La crise sanitaire a débuté il y a un an et demi, quel en a été l'impact sur la filière aéronautique ?

NVO - La Nouvelle Vie Ouvrière, le magazine des militants de la CGT

Michel Molesin

Il y a une crise du transport aérien qui affecte notamment les vols internationaux. Pour autant, l'industrie aéronautique ne fonctionne pas au rythme du trafic aérien. Les commandes d'avions sont passées longtemps à l'avance. Aujourd'hui, les compagnies ne s'empressent pas de prendre livraison des A 350 et A 330 pour ne pas avoir à les stocker en attendant la reprise des vols. Cependant, le carnet de commandes demeure impressionnant : 7 000 avions à construire. C'est-à-dire qu'il y a déjà dix ans de travail ­commandé. L'aéronautique n'a donc pas subi le même trou d'air que le transport aérien. Thales, Dassault, Airbus et Safran finissent l'année avec des ­trésoreries et des résultats d'exploi­tation positifs. Et même, trois d'entre ­eux – sauf Airbus – vont verser des ­dividendes.

Comment analysez-vous le plan d'aide gouvernemental à la filière aéronautique ?

Le plan d'aide, c'est 15 milliards dont 10 destinés aux compagnies aériennes, et 1,5 milliard pour un avion « décarboné » à l'horizon 2035. Or, nous constatons que les budgets de R&D autofinancés sont tous à la baisse dans les grands groupes. Une réduction compensée par cet argent public. Les constructeurs ont aussi profité de l'APLD (activité partielle de longue durée) et des restrictions qu'ils ont opérées dans la chaîne de sous-traitance. Les grands groupes limitent leurs dépenses de trésorerie en passant les commandes au compte-gouttes et en continuant à fonctionner à flux tendu avec le zéro stock. Cela génère des difficultés pour les petites entreprises. Nombre d'entre-elles ont supprimé des emplois. En réalité, les grands groupes s'en sortent plus que bien, mais le tissu de sous-traitance se retrouve fragilisé et ne tient encore, pour une part, que grâce à l'APLD.

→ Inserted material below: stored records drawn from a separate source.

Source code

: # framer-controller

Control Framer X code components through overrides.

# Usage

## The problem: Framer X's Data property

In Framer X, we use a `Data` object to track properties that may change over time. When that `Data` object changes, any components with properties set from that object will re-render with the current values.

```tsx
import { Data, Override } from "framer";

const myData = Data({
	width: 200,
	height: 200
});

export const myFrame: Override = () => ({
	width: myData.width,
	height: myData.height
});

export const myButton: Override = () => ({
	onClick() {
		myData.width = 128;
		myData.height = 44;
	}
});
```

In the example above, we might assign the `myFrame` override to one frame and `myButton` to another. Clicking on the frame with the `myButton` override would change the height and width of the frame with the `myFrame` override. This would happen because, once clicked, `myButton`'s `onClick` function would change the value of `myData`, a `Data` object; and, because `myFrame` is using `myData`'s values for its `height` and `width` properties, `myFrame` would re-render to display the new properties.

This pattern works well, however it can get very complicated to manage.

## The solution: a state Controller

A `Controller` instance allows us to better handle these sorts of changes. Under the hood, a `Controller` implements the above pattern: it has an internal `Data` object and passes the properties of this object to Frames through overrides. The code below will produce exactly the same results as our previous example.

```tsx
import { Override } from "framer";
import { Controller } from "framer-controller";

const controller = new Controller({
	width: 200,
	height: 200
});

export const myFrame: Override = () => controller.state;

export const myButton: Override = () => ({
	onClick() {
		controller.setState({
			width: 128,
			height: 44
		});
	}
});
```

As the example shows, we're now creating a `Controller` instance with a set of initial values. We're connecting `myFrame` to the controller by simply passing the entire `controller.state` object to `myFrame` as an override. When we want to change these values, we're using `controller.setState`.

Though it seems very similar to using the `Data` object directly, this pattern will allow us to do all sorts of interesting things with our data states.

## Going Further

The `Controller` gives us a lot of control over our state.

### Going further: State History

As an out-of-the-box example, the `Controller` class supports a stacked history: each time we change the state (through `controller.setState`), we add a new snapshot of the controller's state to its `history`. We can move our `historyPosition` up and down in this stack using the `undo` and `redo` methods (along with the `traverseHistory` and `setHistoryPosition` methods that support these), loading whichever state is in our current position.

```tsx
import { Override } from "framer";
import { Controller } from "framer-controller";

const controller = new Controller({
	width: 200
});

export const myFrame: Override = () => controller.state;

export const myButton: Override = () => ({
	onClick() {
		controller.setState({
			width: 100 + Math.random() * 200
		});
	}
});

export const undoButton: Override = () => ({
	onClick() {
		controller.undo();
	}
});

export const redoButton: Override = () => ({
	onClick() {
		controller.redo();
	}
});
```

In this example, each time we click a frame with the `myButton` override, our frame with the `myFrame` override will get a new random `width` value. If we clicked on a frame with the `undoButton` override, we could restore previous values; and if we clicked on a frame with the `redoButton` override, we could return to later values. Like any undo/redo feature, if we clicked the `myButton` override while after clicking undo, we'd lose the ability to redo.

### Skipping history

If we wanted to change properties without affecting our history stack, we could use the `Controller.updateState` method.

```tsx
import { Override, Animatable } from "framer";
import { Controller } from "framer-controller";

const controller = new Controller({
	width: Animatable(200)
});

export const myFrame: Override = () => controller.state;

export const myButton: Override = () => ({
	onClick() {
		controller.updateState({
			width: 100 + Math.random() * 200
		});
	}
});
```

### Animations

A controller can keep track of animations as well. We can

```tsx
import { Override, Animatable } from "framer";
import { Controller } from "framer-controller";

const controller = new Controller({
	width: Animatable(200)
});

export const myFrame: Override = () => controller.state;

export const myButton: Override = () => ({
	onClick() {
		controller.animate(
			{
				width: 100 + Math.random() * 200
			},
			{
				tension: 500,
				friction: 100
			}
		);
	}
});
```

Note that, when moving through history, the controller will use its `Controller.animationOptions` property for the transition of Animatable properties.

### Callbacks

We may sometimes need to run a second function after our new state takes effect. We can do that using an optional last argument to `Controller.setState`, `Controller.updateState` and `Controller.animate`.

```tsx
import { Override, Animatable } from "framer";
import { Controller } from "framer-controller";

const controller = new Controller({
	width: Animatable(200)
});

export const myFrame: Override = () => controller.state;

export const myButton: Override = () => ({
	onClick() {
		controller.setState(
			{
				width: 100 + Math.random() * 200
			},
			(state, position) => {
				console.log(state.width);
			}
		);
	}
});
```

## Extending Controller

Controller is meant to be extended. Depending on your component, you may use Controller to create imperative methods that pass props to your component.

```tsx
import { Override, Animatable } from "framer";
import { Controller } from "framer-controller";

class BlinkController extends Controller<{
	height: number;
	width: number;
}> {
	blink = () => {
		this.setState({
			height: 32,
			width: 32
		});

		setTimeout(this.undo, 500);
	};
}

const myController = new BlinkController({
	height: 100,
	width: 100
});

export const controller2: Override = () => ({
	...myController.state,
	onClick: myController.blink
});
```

Et que préconise la CGT pour les entreprises sous-traitantes ?

Nous préconisons de revoir de fond en comble cette relation donneurs d'ordre/sous-traitants. Ces derniers sont totalement sous la coupe des donneurs d'ordres qui détiennent, et souvent imposent, les procédés industriels. Dans ces conditions, ils peuvent retirer la production d'un jour à l'autre pour la confier à un autre sous-traitant. Or, bon nombre d'entre eux n'ont pas de bureaux d'études. Ici, il y a un vrai problème pour arriver à avoir des entreprises sous-traitantes plus autonomes. Il faudrait aussi d'autres relations ­commerciales. Avec un carnet de commandes rempli pour dix ans, le donneur d'ordre distille les commandes au coup par coup à des sous-traitants qui n'ont que deux mois de visibilité. Il faut donc assainir ces relations pour une véritable gestion de la filière. Rappelons que 70 % d'un avion est construit à l'extérieur des grands groupes. La filière repose donc largement sur le tissu de sous-traitants. Si on perd ces savoir-faire pour ne garder que les quatre grands groupes de l'aéronautique, on ne sort plus aucun avion.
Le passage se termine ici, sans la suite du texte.